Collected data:
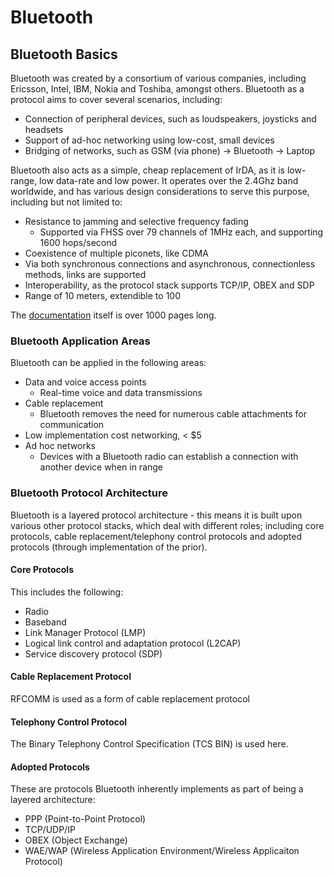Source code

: # Bluetooth

## Bluetooth Basics

Bluetooth was created by a consortium of various companies, including Ericsson, Intel, IBM, Nokia and Toshiba, amongst others. Bluetooth as a protocol aims to cover several scenarios, including:

- Connection of peripheral devices, such as loudspeakers, joysticks and headsets
- Support of ad-hoc networking using low-cost, small devices
- Bridging of networks, such as GSM (via phone) → Bluetooth → Laptop

Bluetooth also acts as a simple, cheap replacement of IrDA, as it is low-range, low data-rate and low power. It operates over the 2.4Ghz band worldwide, and has various design considerations to serve this purpose, including but not limited to:

- Resistance to jamming and selective frequency fading
	- Supported via FHSS over 79 channels of 1MHz each, and supporting 1600 hops/second
- Coexistence of multiple piconets, like CDMA
- Via both synchronous connections and asynchronous, connectionless methods, links are supported
- Interoperability, as the protocol stack supports TCP/IP, OBEX and SDP
- Range of 10 meters, extendible to 100

The <a href = "https://www.bluetooth.com">documentation</a> itself is over 1000 pages long.

### Bluetooth Application Areas

Bluetooth can be applied in the following areas:

- Data and voice access points
	- Real-time voice and data transmissions
- Cable replacement
	- Bluetooth removes the need for numerous cable attachments for communication
- Low implementation cost networking, < $5
- Ad hoc networks
	- Devices with a Bluetooth radio can establish a connection with another device when in range

### Bluetooth Protocol Architecture

Bluetooth is a layered protocol architecture - this means it is built upon various other protocol stacks, which deal with different roles; including core protocols, cable replacement/telephony control protocols and adopted protocols (through implementation of the prior).

#### Core Protocols

This includes the following:
- Radio
- Baseband
- Link Manager Protocol (LMP)
- Logical link control and adaptation protocol (L2CAP)
- Service discovery protocol (SDP)

#### Cable Replacement Protocol

RFCOMM is used as a form of cable replacement protocol

#### Telephony Control Protocol

The Binary Telephony Control Specification (TCS BIN) is used here.

#### Adopted Protocols

These are protocols Bluetooth inherently implements as part of being a layered architecture:

- PPP (Point-to-Point Protocol)
- TCP/UDP/IP
- OBEX (Object Exchange)
- WAE/WAP (Wireless Application Environment/Wireless Applicaiton Protocol)

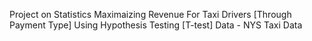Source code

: Project on Statistics
Maximaizing Revenue For Taxi Drivers [Through Payment Type]
Using Hypothesis Testing [T-test]
Data - NYS Taxi Data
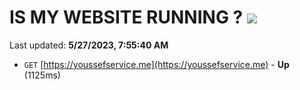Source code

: # IS MY WEBSITE RUNNING ? [![](https://img.shields.io/static/v1?label=Sponsor&message=%E2%9D%A4&logo=GitHub&color=%23fe8e86)](https://github.com/sponsors/<username>)

Last updated: **5/27/2023, 7:55:40 AM**

- `GET` [https://youssefservice.me](https://youssefservice.me) - **Up** (1125ms)
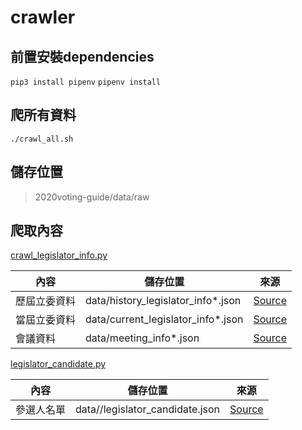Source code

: # crawler

## 前置安裝dependencies

`pip3 install pipenv`
`pipenv install`

## 爬所有資料

`./crawl_all.sh`

## 儲存位置

> 2020voting-guide/data/raw

## 爬取內容

[crawl_legislator_info.py](crawl_legislator_info.py)

內容        | 儲存位置                                 | 來源
-----------|-----------------------------------------|---------------------------------------------------
歷屆立委資料 | data/history_legislator_info*.json      | [Source](https://data.ly.gov.tw/getds.action?id=16)
當屆立委資料 | data/current_legislator_info*.json      | [Source](https://data.ly.gov.tw/getds.action?id=9)
會議資料    | data/meeting_info*.json                 | [Source](https://data.ly.gov.tw/getds.action?id=42)

[legislator_candidate.py](legislator_candidate.py)

內容        | 儲存位置                                 | 來源
-----------|-----------------------------------------|---------------------------------------------------
參選人名單   | data//legislator_candidate.json         | [Source](https://zh.wikipedia.org/wiki/2020年中華民國立法委員選舉#區域暨原住民選舉_2)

> [Exercise directions]: From the records above, repeat exactly the lines from the one with "- Support of" through the one with "- Range of 10 meters, extendible to 100", both included.

> [Exercise solution]:
- Support of ad-hoc networking using low-cost, small devices
- Bridging of networks, such as GSM (via phone) → Bluetooth → Laptop

Bluetooth also acts as a simple, cheap replacement of IrDA, as it is low-range, low data-rate and low power. It operates over the 2.4Ghz band worldwide, and has various design considerations to serve this purpose, including but not limited to:

- Resistance to jamming and selective frequency fading
	- Supported via FHSS over 79 channels of 1MHz each, and supporting 1600 hops/second
- Coexistence of multiple piconets, like CDMA
- Via both synchronous connections and asynchronous, connectionless methods, links are supported
- Interoperability, as the protocol stack supports TCP/IP, OBEX and SDP
- Range of 10 meters, extendible to 100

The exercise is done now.